Lucky for me, as I was grappling with questions about reciprocity and conditions conducive to its evolution, I was simultaneously reading a political theory book recommended to me by UAkron Conflict Management professor Bill Lyons. The 2006 book written by Michael Taylor is titled Rationality and the Ideology of Disconnection. Part three of the book, titled “Living in unity, doing your part: rationality, recognition, and reciprocity,” was most helpful. This section explored human behavior in experimental public goods games to determine conditions under which people appear motivated by a norm of reciprocity.

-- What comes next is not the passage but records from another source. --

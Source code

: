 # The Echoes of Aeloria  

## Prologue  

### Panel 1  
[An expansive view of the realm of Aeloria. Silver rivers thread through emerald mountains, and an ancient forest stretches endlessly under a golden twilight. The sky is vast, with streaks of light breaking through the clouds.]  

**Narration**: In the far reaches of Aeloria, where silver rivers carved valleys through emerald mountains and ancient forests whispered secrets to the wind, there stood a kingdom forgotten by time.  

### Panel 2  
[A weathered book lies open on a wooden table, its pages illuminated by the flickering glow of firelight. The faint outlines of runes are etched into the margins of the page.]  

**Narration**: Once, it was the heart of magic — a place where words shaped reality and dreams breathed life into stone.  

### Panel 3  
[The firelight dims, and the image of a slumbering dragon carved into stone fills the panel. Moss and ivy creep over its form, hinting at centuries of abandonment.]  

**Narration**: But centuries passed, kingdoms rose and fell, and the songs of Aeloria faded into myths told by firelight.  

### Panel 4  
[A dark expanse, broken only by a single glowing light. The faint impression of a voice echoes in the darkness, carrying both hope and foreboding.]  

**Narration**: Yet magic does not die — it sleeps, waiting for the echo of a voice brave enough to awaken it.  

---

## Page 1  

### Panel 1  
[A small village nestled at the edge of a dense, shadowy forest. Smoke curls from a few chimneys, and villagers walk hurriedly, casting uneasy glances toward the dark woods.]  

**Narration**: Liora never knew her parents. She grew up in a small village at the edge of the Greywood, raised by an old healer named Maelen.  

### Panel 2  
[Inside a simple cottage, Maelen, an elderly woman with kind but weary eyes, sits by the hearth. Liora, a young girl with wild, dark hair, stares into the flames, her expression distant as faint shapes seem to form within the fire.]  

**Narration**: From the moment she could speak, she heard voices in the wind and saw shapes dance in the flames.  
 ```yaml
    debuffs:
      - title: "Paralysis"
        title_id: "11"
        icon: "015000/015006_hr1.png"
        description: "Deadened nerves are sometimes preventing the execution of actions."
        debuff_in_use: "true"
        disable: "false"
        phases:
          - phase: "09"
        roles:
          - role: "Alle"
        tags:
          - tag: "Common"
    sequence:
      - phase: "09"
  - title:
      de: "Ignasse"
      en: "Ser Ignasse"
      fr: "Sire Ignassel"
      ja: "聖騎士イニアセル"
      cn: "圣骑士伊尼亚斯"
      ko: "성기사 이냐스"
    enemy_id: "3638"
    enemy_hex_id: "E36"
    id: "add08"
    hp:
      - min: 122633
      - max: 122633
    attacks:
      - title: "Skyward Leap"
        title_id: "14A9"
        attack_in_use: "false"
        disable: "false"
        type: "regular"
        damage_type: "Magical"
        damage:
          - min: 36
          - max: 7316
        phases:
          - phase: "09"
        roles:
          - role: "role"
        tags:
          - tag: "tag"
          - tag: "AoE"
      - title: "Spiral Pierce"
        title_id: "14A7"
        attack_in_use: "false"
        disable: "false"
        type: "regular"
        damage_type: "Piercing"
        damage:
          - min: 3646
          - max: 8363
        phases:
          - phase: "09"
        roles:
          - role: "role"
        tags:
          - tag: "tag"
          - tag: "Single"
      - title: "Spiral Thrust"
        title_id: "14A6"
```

An example of an experimental public goods game is one in which each player is given a sum of money and invited to contribute some or all of it to the public good. Contributions to the public good are multiplied by two, and that total is divided equally amongst all group members. Clearly, there is a higher payoff for the player that contributes nothing, (the same way there is a higher fitness payoff in nature for a hungry animal that eats food shared by non-relatives in the community, but does not share his own); however, even when this experimental public goods game is played once among total strangers who do not communicate, each player contributes an average 40-60% of their money to the public good. The behavior of human players in experimental public goods games defies common sense the same way some natural organisms defy common sense by cooperating with non-kin in nature.
I also find it interesting that in repeated public goods games rate of cooperation increases if 1) players are allowed to communicate with one another, 2) players are face-to-face when making decisions, 3) if players are allowed, for a small fee, to “punish” free-riders. Under conditions like these, rate of cooperation often rises until monetary contributions from most players near 100%. I would be interested to learn whether the group achieves near perfect cooperation quicker if the experimenter “plants” a number of perceived strangers at the start of the game who go “all in” from the get go. Research question: If the results of the experiment I just described show that level of generosity, not just whether or not other players are generous, is “contagious” – could we advance Taborsky and van Doorn’s experimental results by complicating their theoretical model with a new variable –scalable generosity?
Industrial-Organizational (I-O) Psychology
Literature in I-O psychology suggests team-based organizations are more efficient than individual-based, “every man for himself” organizations. For example, in a 1977 Harvard Business Review article, “How Volvo adapts work to people,” then Volvo CEO Pehr Gyllenhammar demonstrates how his company’s shift from individuals in an assembly line to self-controlled work teams brought tremendous success. Perhaps it is because a modular, team-based organization, where a small number of employees (ideally 7?) interact frequently, supports the evolution of reciprocity…of cooperative workplace behavior. In the same article, Gyllenhammar talks about the new role of managers in a team-based organization. Managers shift from directors to facilitators. Instead of controlling employees, they create and maintain an environment where employees feel comfortable consulting with one another. Research Question: In a non-human community, are their internal or external forces analogous to managers that function to facilitate evolution of generalized reciprocity?
The results of experiments built around these research questions may improve our biological understanding of reciprocity. With a better understanding of the dynamics of reciprocity and conditions conducive to its evolution, we may be able to build human environments much more supportive of cooperation than those we already have in place. High hopes for the future of biomimicry!